Task item =
Each line of the listing that includes "main" should be reported.

····················

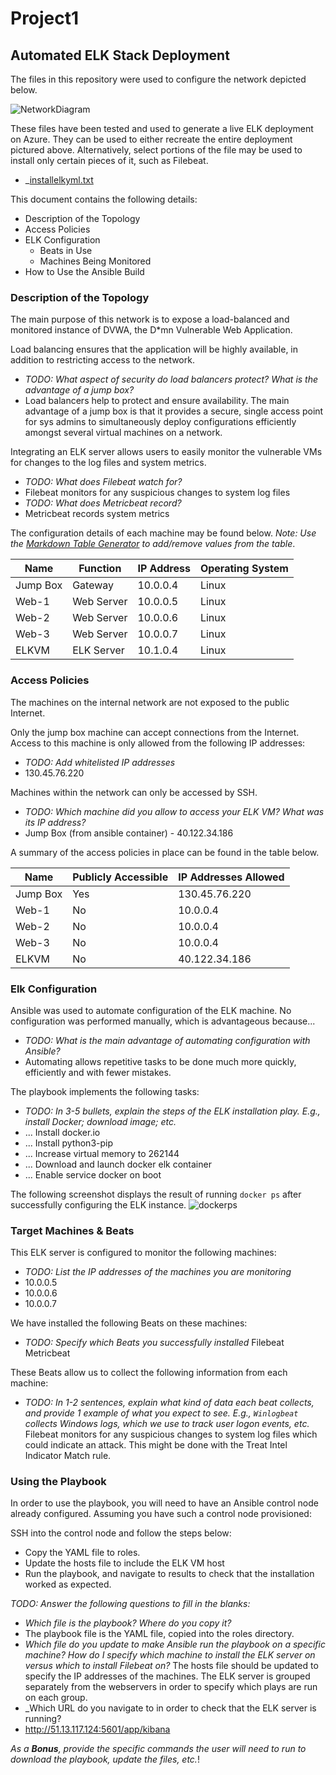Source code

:# Project1
## Automated ELK Stack Deployment

The files in this repository were used to configure the network depicted below.

![NetworkDiagram](https://user-images.githubusercontent.com/102398249/161442666-d37dd9ab-05a6-45da-b2c0-8dd4286b6789.JPG)

These files have been tested and used to generate a live ELK deployment on Azure. They can be used to either recreate the entire deployment pictured above. Alternatively, select portions of the file may be used to install only certain pieces of it, such as Filebeat.

- _[installelkyml.txt](https://github.com/acharris989/Project1/files/8405424/installelkyml.txt)

This document contains the following details:
- Description of the Topology
- Access Policies
- ELK Configuration
  - Beats in Use
  - Machines Being Monitored
- How to Use the Ansible Build


### Description of the Topology

The main purpose of this network is to expose a load-balanced and monitored instance of DVWA, the D*mn Vulnerable Web Application.

Load balancing ensures that the application will be highly available, in addition to restricting access to the network.
- _TODO: What aspect of security do load balancers protect?  What is the advantage of a jump box?_ 
- Load balancers help to protect and ensure availability. The main advantage of a jump box is that it provides a secure, single access point for sys admins to simultaneously deploy configurations efficiently amongst several virtual machines on a network. 

Integrating an ELK server allows users to easily monitor the vulnerable VMs for changes to the log files and system metrics.
- _TODO: What does Filebeat watch for?_ 
- Filebeat monitors for any suspicious changes to system log files
- _TODO: What does Metricbeat record?_ 
- Metricbeat records system metrics

The configuration details of each machine may be found below.
_Note: Use the [Markdown Table Generator](http://www.tablesgenerator.com/markdown_tables) to add/remove values from the table_.

| Name     | Function   | IP Address | Operating System |
|----------|------------|------------|------------------|
| Jump Box | Gateway    | 10.0.0.4   | Linux            |
| Web-1    | Web Server | 10.0.0.5   | Linux            |
| Web-2    | Web Server | 10.0.0.6   | Linux            |
| Web-3    | Web Server | 10.0.0.7   | Linux            |
| ELKVM    | ELK Server | 10.1.0.4   | Linux            |

### Access Policies

The machines on the internal network are not exposed to the public Internet. 

Only the jump box machine can accept connections from the Internet. Access to this machine is only allowed from the following IP addresses:
- _TODO: Add whitelisted IP addresses_ 
- 130.45.76.220

Machines within the network can only be accessed by SSH.
- _TODO: Which machine did you allow to access your ELK VM? What was its IP address?_  
- Jump Box (from ansible container) - 40.122.34.186

A summary of the access policies in place can be found in the table below.

| Name     | Publicly Accessible | IP Addresses Allowed |
|----------|---------------------|----------------------|
| Jump Box | Yes                 | 130.45.76.220        |
| Web-1    | No                  | 10.0.0.4             |
| Web-2    | No                  | 10.0.0.4             |
| Web-3    | No                  | 10.0.0.4             |
| ELKVM    | No                  | 40.122.34.186        |

### Elk Configuration

Ansible was used to automate configuration of the ELK machine. No configuration was performed manually, which is advantageous because...
- _TODO: What is the main advantage of automating configuration with Ansible?_ 
- Automating allows repetitive tasks to be done much more quickly, efficiently and with fewer mistakes.

The playbook implements the following tasks:
- _TODO: In 3-5 bullets, explain the steps of the ELK installation play. E.g., install Docker; download image; etc._
- ... Install docker.io
- ... Install python3-pip 
- ... Increase virtual memory to 262144
- ... Download and launch docker elk container
- ... Enable service docker on boot 

The following screenshot displays the result of running `docker ps` after successfully configuring the ELK instance.
![dockerps](https://user-images.githubusercontent.com/102398249/161446413-07df84e6-97ce-415a-a62d-b189793b974f.JPG)

### Target Machines & Beats
This ELK server is configured to monitor the following machines:
- _TODO: List the IP addresses of the machines you are monitoring_
- 10.0.0.5
- 10.0.0.6
- 10.0.0.7

We have installed the following Beats on these machines:
- _TODO: Specify which Beats you successfully installed_
Filebeat
Metricbeat

These Beats allow us to collect the following information from each machine:
- _TODO: In 1-2 sentences, explain what kind of data each beat collects, and provide 1 example of what you expect to see. E.g., `Winlogbeat` collects Windows logs, which we use to track user logon events, etc._
Filebeat monitors for any suspicious changes to system log files which could indicate an attack. This might be done with the Treat Intel Indicator Match rule.
### Using the Playbook
In order to use the playbook, you will need to have an Ansible control node already configured. Assuming you have such a control node provisioned: 

SSH into the control node and follow the steps below:
- Copy the YAML file to roles.
- Update the hosts file to include the ELK VM host
- Run the playbook, and navigate to results to check that the installation worked as expected.

_TODO: Answer the following questions to fill in the blanks:_
- _Which file is the playbook? Where do you copy it?_ 
- The playbook file is the YAML file, copied into the roles directory.
- _Which file do you update to make Ansible run the playbook on a specific machine? How do I specify which machine to install the ELK server on versus which to install Filebeat on?_ The hosts file should be updated to specify the IP addresses of the machines. The ELK server is grouped separately from the webservers in order to specify which plays are run on each group.
- _Which URL do you navigate to in order to check that the ELK server is running?
- http://51.13.117.124:5601/app/kibana

_As a **Bonus**, provide the specific commands the user will need to run to download the playbook, update the files, etc._!
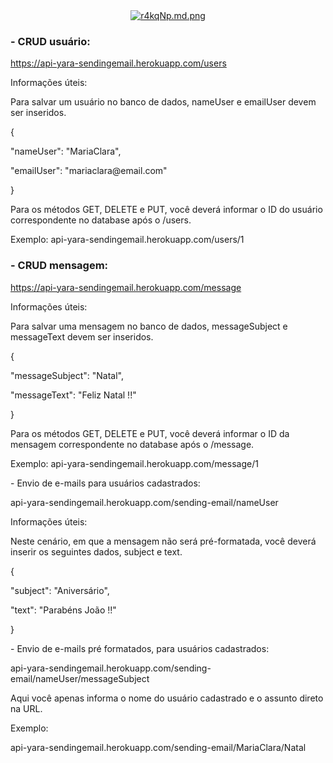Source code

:    <div align="center">
        <a href="https://im.ge/i/r4kqNp"><img src="https://i.im.ge/2022/06/17/r4kqNp.md.png" alt="r4kqNp.md.png" border="0"></a>
    </div>
    <div aligne="center">
        <h3>- CRUD usuário:</h3>
        <a href="https://api-yara-sendingemail.herokuapp.com/users">https://api-yara-sendingemail.herokuapp.com/users</a>
        <p>Informações úteis: </p>
        <p>Para salvar um usuário no banco de dados, nameUser e emailUser devem ser inseridos.</p>
        <p>{</p>
        <p>"nameUser": "MariaClara",</p>
        <p>"emailUser": "mariaclara@email.com"</p>
        <p>}</p>
        <p>Para os métodos GET, DELETE e PUT, você deverá informar o ID do usuário correspondente no database após o /users.</p>
        Exemplo: api-yara-sendingemail.herokuapp.com/users/1
        <h3>- CRUD mensagem:</h3>
        <a href="https://api-yara-sendingemail.herokuapp.com/message">https://api-yara-sendingemail.herokuapp.com/message</a>
        <p>Informações úteis: </p>
        <p>Para salvar uma mensagem no banco de dados, messageSubject e messageText devem ser inseridos.</p>
        <p>{</p>
        <p>"messageSubject": "Natal",</p>
        <p>"messageText": "Feliz Natal !!"</p>
        <p>}</p>
        <p>Para os métodos GET, DELETE e PUT, você deverá informar o ID da mensagem correspondente no database após o /message.</p>
        <p>Exemplo: api-yara-sendingemail.herokuapp.com/message/1 </p>
        <p>- Envio de e-mails para usuários cadastrados:</p>
        <p>api-yara-sendingemail.herokuapp.com/sending-email/nameUser</p>
        <p>Informações úteis: </p>
        <p>Neste cenário, em que a mensagem não será pré-formatada, você deverá inserir os seguintes dados, subject e text.</p>
        <p>{</p>
        <p>"subject": "Aniversário",</p>
        <p>"text": "Parabéns João !!"</p>
        <p>}</p>
        <p>- Envio de e-mails pré formatados, para usuários cadastrados:</p>
        <p>api-yara-sendingemail.herokuapp.com/sending-email/nameUser/messageSubject</p> 
        <p>Aqui você apenas informa o nome do usuário cadastrado e o assunto direto na URL.</p>
        <p>Exemplo:</p>
        api-yara-sendingemail.herokuapp.com/sending-email/MariaClara/Natal    
    </div>
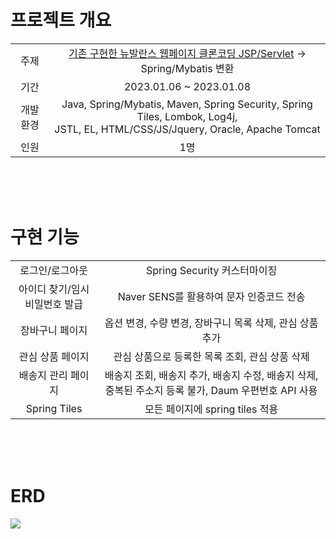 # 프로젝트 개요

<table>
  <tr align="center">
  <td>
주제   
  </td>
  <td>
<a href="https://github.com/group1-newbalance/NB-CloneProject">기존 구현한 뉴발란스 웹페이지 클론코딩 JSP/Servlet</a> -> Spring/Mybatis 변환
  </td>
  </tr>
   <tr align="center">
  <td>
  기간
  </td>

  <td>
  2023.01.06 ~ 2023.01.08
  </td>
  </tr>
  <tr align="center">
  <td>
  개발 환경
  </td>
  <td>
  Java, Spring/Mybatis, Maven, Spring Security, Spring Tiles, Lombok, Log4j, <br>
  JSTL, EL, HTML/CSS/JS/Jquery, Oracle, Apache Tomcat
  </td>
  
  </tr>
  <tr align="center">
  <td>
  인원
  </td>

  <td>
  1명
  </td>
  </tr>
</table>

<br>
<br>
<br>

# 구현 기능

<table width="600px">
  <tr align="center">
  <td>
로그인/로그아웃   
  </td>
  <td>
Spring Security 커스터마이징
  </td>
  </tr>
   <tr align="center">
  <td>
  아이디 찾기/임시 비밀번호 발급
  </td>

  <td>
  Naver SENS를 활용하여 문자 인증코드 전송
  </td>
  </tr>
  <tr align="center">
  <td>
  장바구니 페이지
  </td>
  <td>
  옵션 변경, 수량 변경, 장바구니 목록 삭제, 관심 상품 추가
  </td>
  
  </tr>
  <tr align="center">
  <td>
  관심 상품 페이지
  </td>

  <td>
  관심 상품으로 등록한 목록 조회, 관심 상품 삭제
  </td>
  </tr>
  <tr align="center">
  <td>
   배송지 관리 페이지
  </td>

  <td>
  배송지 조회, 배송지 추가, 배송지 수정, 배송지 삭제, 중복된 주소지 등록 불가, Daum 우편번호 API 사용
  </td>
  </tr>
  <tr align="center">
  <td>
  Spring Tiles
  </td>

  <td>
  모든 페이지에 spring tiles 적용
  </td>
  </tr>
</table>

<br>
<br>
<br>

# ERD

<img src="https://s3.us-west-2.amazonaws.com/secure.notion-static.com/8078592b-b527-4793-8615-5a05f102a4db/Untitled.png?X-Amz-Algorithm=AWS4-HMAC-SHA256&X-Amz-Content-Sha256=UNSIGNED-PAYLOAD&X-Amz-Credential=AKIAT73L2G45EIPT3X45%2F20230124%2Fus-west-2%2Fs3%2Faws4_request&X-Amz-Date=20230124T150711Z&X-Amz-Expires=86400&X-Amz-Signature=73b5f2acb85d755e13c68a205abcb49f8df219b6bdab57809d75a5166b6b4ade&X-Amz-SignedHeaders=host&response-content-disposition=filename%3D%22Untitled.png%22&x-id=GetObject">
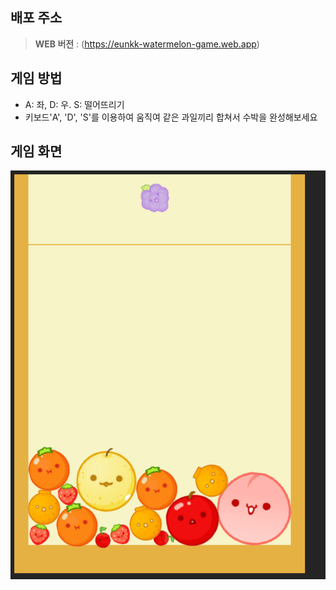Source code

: ## 배포 주소

> **WEB 버전** : (https://eunkk-watermelon-game.web.app) <br>

## 게임 방법
- A: 좌, D: 우. S: 떨어뜨리기
- 키보드'A', 'D', 'S'를 이용하여 움직여 같은 과일끼리 합쳐서 수박을 완성해보세요

## 게임 화면


![게임화면 이미지](/public/수박게임.png)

····················

Expected answer =
The main purpose of this network is to expose a load-balanced and monitored instance of DVWA, the D*mn Vulnerable Web Application.
- Load balancers help to protect and ensure availability. The main advantage of a jump box is that it provides a secure, single access point for sys admins to simultaneously deploy configurations efficiently amongst several virtual machines on a network. 
- _TODO: What is the main advantage of automating configuration with Ansible?_ 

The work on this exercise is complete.